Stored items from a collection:
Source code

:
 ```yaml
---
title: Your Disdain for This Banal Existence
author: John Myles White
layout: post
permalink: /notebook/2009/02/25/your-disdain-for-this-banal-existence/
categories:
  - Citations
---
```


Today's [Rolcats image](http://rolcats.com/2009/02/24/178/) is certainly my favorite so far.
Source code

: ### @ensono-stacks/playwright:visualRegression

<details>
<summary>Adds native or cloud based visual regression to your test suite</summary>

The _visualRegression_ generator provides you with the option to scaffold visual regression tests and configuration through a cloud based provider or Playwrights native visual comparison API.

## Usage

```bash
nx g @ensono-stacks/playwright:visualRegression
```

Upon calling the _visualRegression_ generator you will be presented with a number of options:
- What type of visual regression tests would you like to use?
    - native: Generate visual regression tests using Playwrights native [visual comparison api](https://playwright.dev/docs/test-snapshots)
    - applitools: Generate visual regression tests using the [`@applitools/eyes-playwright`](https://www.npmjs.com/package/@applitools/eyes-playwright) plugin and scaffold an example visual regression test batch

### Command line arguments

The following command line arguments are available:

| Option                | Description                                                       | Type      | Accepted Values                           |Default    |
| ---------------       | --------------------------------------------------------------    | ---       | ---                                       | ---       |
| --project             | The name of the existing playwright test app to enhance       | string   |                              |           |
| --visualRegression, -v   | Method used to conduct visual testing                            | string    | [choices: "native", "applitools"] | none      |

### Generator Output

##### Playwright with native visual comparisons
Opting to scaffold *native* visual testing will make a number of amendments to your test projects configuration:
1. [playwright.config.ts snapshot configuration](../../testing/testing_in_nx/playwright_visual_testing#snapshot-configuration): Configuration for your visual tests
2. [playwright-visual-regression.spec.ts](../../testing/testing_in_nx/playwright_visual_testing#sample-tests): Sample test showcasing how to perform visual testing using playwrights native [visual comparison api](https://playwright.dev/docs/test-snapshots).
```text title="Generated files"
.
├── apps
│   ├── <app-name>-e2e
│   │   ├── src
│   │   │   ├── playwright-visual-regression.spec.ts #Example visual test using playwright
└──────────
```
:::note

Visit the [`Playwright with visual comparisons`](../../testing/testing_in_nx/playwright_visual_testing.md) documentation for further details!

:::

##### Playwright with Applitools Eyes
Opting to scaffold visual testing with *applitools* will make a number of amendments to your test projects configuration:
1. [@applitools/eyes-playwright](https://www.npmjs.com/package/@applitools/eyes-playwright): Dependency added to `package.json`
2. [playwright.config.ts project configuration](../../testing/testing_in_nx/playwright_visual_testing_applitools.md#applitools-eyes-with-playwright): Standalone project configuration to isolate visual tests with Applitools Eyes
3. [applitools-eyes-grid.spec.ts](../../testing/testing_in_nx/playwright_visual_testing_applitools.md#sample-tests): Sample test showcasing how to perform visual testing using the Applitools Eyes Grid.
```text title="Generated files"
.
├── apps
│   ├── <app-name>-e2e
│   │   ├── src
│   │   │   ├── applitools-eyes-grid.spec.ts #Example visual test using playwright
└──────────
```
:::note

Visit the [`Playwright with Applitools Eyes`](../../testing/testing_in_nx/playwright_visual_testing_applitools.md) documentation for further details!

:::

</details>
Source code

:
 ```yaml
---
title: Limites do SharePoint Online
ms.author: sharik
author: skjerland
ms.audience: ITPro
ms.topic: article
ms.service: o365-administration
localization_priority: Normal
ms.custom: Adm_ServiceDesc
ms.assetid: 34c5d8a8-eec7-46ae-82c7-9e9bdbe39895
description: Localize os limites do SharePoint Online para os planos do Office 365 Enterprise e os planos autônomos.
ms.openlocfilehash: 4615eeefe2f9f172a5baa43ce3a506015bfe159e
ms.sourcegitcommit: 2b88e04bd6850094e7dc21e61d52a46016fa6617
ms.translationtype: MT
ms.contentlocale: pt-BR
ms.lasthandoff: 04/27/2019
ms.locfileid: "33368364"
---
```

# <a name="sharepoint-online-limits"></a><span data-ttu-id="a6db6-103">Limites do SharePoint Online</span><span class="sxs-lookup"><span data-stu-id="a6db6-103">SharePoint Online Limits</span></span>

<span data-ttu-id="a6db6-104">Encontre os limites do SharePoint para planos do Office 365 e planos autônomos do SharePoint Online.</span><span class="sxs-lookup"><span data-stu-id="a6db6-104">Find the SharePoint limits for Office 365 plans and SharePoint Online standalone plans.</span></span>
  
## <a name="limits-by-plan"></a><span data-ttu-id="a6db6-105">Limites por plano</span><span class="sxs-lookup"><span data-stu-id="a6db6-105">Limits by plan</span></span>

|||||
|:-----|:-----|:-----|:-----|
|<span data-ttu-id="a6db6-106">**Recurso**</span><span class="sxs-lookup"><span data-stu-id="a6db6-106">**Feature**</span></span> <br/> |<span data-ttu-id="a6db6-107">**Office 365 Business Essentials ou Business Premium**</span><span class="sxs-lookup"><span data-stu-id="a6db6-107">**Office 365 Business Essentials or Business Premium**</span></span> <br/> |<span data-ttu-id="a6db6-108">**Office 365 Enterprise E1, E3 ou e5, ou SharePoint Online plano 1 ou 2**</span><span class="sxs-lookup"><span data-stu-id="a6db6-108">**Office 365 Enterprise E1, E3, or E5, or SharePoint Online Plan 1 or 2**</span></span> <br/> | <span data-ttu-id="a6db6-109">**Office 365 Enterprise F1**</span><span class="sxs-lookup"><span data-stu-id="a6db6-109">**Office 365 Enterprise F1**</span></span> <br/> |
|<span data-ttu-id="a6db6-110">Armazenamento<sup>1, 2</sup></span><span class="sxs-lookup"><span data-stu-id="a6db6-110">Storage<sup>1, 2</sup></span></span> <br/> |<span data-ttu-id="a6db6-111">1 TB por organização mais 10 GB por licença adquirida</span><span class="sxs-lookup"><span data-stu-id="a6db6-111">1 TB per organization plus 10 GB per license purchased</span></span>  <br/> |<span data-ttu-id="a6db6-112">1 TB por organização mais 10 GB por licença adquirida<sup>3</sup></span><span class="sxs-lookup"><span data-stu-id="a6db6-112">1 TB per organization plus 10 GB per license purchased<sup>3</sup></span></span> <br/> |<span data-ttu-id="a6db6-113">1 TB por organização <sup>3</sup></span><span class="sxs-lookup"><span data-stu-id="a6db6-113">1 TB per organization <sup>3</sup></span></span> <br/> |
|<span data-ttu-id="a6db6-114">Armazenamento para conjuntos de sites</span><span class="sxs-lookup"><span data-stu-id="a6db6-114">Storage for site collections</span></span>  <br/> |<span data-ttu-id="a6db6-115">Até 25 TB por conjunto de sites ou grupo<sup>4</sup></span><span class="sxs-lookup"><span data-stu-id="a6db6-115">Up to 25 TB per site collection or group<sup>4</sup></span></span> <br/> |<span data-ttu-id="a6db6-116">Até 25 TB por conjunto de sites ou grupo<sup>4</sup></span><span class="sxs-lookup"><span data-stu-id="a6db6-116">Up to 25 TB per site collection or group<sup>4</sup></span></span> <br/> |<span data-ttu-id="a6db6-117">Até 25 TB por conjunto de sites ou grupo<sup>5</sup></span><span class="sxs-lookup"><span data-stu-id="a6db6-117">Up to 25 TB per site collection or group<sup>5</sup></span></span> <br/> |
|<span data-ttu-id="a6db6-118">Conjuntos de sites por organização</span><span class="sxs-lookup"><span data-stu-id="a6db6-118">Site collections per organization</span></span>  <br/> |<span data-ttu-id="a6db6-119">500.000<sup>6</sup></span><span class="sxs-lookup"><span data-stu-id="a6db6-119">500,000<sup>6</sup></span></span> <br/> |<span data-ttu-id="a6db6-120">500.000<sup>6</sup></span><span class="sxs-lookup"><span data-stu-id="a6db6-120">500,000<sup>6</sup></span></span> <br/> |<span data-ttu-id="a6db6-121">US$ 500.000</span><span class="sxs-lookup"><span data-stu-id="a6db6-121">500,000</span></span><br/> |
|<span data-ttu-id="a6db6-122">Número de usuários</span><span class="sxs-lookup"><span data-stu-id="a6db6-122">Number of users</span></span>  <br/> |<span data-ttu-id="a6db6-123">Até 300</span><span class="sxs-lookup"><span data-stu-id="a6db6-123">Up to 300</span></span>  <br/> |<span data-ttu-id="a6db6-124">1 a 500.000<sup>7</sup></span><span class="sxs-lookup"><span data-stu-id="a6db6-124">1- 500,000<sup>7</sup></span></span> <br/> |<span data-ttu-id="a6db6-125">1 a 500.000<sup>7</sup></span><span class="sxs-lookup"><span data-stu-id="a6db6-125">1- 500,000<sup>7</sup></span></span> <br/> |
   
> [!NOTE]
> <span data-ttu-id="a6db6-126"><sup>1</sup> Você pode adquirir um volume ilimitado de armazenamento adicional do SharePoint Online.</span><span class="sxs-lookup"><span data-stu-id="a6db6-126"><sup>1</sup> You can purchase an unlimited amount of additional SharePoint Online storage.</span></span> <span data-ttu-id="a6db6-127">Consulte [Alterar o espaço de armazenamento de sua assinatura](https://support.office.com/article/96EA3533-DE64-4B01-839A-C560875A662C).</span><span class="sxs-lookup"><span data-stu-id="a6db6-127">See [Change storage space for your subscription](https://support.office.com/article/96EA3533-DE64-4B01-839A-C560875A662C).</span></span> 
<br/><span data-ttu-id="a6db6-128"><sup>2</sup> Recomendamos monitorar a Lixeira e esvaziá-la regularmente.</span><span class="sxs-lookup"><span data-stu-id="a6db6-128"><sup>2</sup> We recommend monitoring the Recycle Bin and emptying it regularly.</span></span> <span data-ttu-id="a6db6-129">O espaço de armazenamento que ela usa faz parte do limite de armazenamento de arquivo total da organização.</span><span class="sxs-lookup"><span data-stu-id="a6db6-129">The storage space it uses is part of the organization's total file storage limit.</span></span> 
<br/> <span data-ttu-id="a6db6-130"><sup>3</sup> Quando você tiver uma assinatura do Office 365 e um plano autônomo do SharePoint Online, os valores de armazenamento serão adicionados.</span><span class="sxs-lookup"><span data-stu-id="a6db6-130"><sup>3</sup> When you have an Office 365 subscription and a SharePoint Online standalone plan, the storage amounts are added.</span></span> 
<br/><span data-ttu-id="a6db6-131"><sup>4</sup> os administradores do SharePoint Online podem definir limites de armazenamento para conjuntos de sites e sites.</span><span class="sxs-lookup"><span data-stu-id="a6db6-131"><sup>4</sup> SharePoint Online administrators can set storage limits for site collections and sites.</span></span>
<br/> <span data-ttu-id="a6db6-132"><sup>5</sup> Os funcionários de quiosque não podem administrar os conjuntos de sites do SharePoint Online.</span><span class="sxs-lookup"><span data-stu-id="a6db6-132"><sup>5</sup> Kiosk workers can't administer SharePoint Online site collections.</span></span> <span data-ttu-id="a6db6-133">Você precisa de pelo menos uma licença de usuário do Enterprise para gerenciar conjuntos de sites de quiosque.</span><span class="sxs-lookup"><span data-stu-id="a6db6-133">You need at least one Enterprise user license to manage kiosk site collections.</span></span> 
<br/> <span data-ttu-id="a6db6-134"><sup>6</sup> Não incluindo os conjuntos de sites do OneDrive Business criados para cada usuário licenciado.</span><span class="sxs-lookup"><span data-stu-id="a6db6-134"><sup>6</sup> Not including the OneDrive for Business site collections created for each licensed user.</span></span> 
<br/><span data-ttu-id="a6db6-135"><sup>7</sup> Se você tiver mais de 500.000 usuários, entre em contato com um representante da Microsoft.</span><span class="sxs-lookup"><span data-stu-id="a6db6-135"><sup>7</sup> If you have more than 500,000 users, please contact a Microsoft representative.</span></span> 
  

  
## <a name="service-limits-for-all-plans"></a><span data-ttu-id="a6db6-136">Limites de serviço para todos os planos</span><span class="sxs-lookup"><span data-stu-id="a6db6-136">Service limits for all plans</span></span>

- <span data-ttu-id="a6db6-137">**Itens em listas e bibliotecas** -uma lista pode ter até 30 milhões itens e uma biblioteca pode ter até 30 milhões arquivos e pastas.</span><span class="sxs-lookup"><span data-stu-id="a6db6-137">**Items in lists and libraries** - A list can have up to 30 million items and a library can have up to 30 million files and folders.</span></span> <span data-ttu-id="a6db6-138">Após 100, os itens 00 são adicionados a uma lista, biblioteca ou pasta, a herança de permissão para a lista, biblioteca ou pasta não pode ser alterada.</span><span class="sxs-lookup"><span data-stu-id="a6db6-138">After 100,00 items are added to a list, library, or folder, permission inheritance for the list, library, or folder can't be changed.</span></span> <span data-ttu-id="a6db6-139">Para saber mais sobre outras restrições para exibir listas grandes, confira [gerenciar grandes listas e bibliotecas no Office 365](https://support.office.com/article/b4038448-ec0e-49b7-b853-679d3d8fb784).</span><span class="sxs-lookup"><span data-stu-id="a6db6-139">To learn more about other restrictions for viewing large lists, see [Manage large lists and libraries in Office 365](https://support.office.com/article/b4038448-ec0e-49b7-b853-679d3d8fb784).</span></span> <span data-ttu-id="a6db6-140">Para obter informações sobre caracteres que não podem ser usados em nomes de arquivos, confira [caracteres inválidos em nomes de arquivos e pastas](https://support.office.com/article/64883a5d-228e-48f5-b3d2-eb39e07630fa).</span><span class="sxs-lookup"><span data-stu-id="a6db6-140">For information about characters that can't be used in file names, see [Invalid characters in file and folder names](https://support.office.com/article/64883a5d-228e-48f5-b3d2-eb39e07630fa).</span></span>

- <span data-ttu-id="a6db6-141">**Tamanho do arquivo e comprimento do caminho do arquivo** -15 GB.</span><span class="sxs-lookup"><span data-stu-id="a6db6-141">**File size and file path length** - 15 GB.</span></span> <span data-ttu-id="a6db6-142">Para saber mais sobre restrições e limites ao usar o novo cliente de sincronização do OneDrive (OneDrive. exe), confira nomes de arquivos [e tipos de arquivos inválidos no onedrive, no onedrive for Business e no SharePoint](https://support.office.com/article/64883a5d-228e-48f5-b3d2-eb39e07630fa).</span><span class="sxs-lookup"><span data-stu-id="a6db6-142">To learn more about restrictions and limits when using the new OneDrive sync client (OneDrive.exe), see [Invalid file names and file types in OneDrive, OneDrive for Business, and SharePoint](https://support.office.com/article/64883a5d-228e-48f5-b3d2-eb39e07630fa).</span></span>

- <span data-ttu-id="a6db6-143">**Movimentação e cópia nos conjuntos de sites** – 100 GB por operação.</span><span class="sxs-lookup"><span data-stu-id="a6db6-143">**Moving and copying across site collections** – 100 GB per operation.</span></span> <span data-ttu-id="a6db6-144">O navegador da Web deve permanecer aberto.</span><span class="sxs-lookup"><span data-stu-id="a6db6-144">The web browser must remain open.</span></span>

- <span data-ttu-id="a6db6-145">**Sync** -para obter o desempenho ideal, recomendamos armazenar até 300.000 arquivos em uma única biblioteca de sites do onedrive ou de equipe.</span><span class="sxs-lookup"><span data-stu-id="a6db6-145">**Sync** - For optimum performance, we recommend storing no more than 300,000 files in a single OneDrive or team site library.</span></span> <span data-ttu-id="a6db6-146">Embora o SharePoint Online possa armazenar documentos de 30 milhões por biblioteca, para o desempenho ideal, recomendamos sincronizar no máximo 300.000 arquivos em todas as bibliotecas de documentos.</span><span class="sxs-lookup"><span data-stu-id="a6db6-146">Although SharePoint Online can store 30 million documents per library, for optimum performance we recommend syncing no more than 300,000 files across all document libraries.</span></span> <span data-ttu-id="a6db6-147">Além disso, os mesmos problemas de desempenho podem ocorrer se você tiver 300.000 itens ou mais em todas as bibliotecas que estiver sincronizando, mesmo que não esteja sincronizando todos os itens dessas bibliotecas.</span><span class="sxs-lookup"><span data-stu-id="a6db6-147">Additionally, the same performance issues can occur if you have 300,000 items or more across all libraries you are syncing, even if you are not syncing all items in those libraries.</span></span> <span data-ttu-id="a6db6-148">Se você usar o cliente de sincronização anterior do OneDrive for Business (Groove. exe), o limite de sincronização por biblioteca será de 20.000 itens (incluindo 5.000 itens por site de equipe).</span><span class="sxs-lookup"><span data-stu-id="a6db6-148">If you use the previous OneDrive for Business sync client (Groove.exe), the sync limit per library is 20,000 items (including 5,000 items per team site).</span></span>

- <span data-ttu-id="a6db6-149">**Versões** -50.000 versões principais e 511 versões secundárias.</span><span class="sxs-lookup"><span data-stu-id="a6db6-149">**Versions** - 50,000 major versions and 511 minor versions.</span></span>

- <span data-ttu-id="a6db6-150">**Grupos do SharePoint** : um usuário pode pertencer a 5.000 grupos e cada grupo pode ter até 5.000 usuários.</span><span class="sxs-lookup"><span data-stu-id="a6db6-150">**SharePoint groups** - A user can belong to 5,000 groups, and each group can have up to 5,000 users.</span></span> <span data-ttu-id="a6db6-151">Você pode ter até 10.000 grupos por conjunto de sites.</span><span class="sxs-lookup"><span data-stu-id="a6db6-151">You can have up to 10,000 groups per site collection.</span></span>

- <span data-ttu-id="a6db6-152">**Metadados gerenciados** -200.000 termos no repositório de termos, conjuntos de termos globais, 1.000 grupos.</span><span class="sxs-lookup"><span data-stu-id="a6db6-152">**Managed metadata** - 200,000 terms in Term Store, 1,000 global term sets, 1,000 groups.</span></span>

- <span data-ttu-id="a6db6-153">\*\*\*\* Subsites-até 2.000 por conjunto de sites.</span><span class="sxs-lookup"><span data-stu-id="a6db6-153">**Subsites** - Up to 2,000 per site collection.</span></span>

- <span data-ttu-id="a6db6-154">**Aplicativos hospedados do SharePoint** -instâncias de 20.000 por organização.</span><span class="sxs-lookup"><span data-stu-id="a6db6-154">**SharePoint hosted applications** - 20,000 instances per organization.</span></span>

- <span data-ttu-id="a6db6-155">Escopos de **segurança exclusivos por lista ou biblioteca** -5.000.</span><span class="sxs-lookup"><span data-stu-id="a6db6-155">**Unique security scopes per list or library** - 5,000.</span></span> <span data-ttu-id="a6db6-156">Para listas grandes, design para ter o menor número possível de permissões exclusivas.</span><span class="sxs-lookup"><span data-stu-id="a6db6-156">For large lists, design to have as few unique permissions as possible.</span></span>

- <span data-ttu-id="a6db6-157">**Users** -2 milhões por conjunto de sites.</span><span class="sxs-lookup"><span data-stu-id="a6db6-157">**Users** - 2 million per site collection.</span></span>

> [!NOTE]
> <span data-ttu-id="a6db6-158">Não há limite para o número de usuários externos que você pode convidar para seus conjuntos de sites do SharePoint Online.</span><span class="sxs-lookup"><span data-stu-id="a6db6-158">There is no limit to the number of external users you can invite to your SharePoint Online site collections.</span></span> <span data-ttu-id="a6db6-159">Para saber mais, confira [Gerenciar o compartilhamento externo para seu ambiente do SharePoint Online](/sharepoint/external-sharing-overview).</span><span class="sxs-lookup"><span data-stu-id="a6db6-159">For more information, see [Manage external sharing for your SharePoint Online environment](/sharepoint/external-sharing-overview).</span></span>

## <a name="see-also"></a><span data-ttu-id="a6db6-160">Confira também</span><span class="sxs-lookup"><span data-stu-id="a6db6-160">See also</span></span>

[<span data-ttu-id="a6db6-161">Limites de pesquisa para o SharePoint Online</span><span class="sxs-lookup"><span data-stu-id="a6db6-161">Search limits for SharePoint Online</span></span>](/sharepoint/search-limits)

**WHAT YOU HAVE TO DO**.
Which lines in the records above contain the word "docs"? Copy each one.

**YOUR RESPONSE**.
    - native: Generate visual regression tests using Playwrights native [visual comparison api](https://playwright.dev/docs/test-snapshots)
2. [playwright-visual-regression.spec.ts](../../testing/testing_in_nx/playwright_visual_testing#sample-tests): Sample test showcasing how to perform visual testing using playwrights native [visual comparison api](https://playwright.dev/docs/test-snapshots).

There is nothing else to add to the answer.